**BRIEF**: Please give an exact transcription of the lines below, from the one that contains "#### 해시 테이블 구성" to the very last, with no other lines.

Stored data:
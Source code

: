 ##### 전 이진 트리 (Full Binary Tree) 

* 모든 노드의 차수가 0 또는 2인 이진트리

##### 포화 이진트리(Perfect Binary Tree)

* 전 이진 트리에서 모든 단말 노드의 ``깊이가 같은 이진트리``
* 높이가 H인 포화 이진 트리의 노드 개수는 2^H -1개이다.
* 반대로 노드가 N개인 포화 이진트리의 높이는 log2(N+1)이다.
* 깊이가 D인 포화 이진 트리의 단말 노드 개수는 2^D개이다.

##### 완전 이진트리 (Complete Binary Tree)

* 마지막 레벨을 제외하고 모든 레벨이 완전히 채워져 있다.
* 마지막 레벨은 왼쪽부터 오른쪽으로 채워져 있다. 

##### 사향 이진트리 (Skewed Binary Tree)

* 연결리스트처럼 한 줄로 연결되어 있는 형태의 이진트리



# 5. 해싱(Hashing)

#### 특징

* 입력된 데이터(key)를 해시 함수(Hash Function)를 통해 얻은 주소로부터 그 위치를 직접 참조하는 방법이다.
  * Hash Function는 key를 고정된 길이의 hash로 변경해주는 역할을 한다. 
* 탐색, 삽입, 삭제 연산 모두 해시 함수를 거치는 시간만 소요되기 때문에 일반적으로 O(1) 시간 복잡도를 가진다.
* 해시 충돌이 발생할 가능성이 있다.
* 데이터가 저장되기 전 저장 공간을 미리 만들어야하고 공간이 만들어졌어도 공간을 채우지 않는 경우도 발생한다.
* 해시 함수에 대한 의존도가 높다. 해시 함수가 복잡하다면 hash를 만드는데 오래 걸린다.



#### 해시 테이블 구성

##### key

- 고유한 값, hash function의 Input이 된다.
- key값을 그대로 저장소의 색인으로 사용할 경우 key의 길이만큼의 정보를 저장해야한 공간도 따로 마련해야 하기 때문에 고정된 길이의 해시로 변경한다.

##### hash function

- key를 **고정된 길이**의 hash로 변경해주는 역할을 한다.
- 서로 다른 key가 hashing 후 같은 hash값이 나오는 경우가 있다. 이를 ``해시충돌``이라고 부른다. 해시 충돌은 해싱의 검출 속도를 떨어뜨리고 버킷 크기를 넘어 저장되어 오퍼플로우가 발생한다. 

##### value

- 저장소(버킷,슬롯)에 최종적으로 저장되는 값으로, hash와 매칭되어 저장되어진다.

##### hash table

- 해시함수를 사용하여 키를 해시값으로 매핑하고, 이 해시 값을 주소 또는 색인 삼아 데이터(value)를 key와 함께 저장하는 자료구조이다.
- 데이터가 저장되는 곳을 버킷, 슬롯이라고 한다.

**ANSWER BELOW**:
#### 해시 테이블 구성

##### key

- 고유한 값, hash function의 Input이 된다.
- key값을 그대로 저장소의 색인으로 사용할 경우 key의 길이만큼의 정보를 저장해야한 공간도 따로 마련해야 하기 때문에 고정된 길이의 해시로 변경한다.

##### hash function

- key를 **고정된 길이**의 hash로 변경해주는 역할을 한다.
- 서로 다른 key가 hashing 후 같은 hash값이 나오는 경우가 있다. 이를 ``해시충돌``이라고 부른다. 해시 충돌은 해싱의 검출 속도를 떨어뜨리고 버킷 크기를 넘어 저장되어 오퍼플로우가 발생한다. 

##### value

- 저장소(버킷,슬롯)에 최종적으로 저장되는 값으로, hash와 매칭되어 저장되어진다.

##### hash table

- 해시함수를 사용하여 키를 해시값으로 매핑하고, 이 해시 값을 주소 또는 색인 삼아 데이터(value)를 key와 함께 저장하는 자료구조이다.
- 데이터가 저장되는 곳을 버킷, 슬롯이라고 한다.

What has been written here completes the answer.